::: Dataset :::
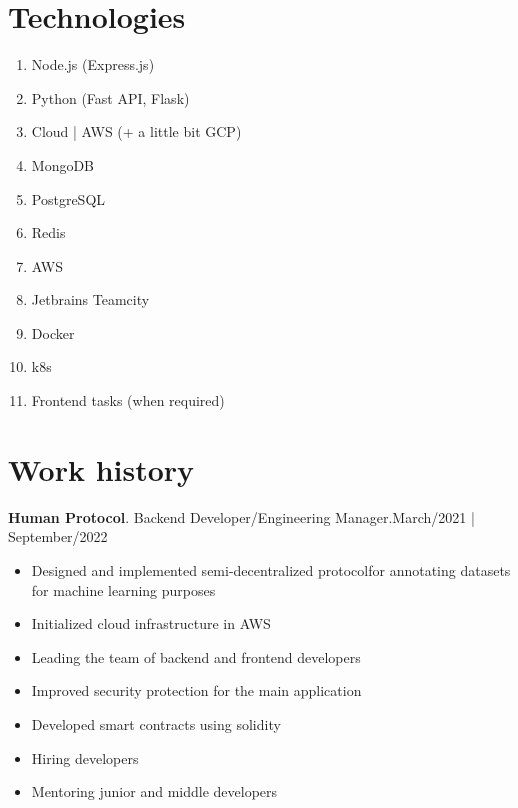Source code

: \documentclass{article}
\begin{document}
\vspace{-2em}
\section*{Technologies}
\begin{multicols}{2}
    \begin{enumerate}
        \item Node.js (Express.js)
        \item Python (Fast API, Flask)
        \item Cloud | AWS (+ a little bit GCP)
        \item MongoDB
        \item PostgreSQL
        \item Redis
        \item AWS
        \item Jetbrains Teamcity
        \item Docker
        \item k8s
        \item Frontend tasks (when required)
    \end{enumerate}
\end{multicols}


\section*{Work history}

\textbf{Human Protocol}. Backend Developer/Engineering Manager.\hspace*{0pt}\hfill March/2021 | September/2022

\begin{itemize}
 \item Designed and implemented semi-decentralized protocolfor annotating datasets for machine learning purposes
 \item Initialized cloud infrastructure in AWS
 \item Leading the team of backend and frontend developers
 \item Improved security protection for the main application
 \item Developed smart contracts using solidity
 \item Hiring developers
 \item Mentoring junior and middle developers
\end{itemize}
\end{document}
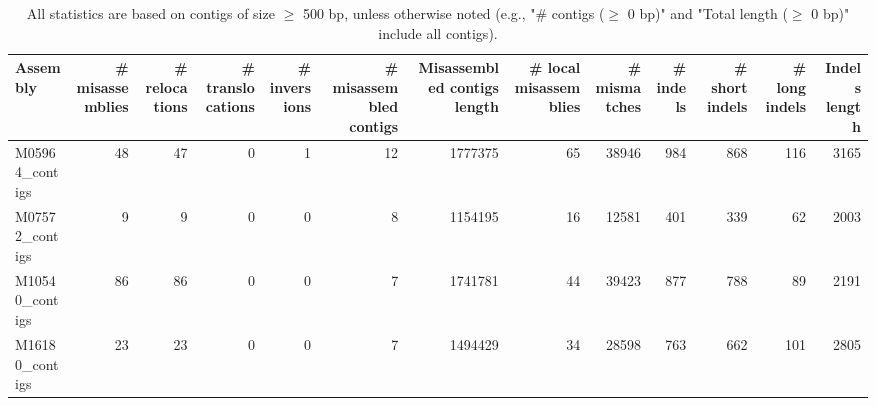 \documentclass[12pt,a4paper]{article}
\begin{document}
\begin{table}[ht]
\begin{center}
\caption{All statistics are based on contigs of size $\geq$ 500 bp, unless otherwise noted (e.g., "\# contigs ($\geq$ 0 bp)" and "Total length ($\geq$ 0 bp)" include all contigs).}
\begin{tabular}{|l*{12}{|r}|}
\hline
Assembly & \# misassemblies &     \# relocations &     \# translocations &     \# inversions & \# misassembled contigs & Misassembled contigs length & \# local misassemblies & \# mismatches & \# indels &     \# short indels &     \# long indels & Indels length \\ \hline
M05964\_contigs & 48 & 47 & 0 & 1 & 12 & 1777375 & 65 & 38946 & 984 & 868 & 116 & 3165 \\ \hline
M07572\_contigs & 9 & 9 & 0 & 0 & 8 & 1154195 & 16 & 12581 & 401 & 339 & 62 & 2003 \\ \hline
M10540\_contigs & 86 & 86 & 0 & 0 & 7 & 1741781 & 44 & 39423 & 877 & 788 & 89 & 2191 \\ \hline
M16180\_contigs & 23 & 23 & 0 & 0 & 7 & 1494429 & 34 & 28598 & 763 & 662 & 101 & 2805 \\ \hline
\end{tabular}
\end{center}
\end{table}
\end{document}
:::
- **Work to be completed**:
Taking the listing above as the source, transcribe only the lines starting at the line with "tasks (when required)" and going through the line with "the main application", unaltered and with both ends included.

- **Finished exercise**:
        \item Frontend tasks (when required)
    \end{enumerate}
\end{multicols}


\section*{Work history}

\textbf{Human Protocol}. Backend Developer/Engineering Manager.\hspace*{0pt}\hfill March/2021 | September/2022

\begin{itemize}
 \item Designed and implemented semi-decentralized protocolfor annotating datasets for machine learning purposes
 \item Initialized cloud infrastructure in AWS
 \item Leading the team of backend and frontend developers
 \item Improved security protection for the main application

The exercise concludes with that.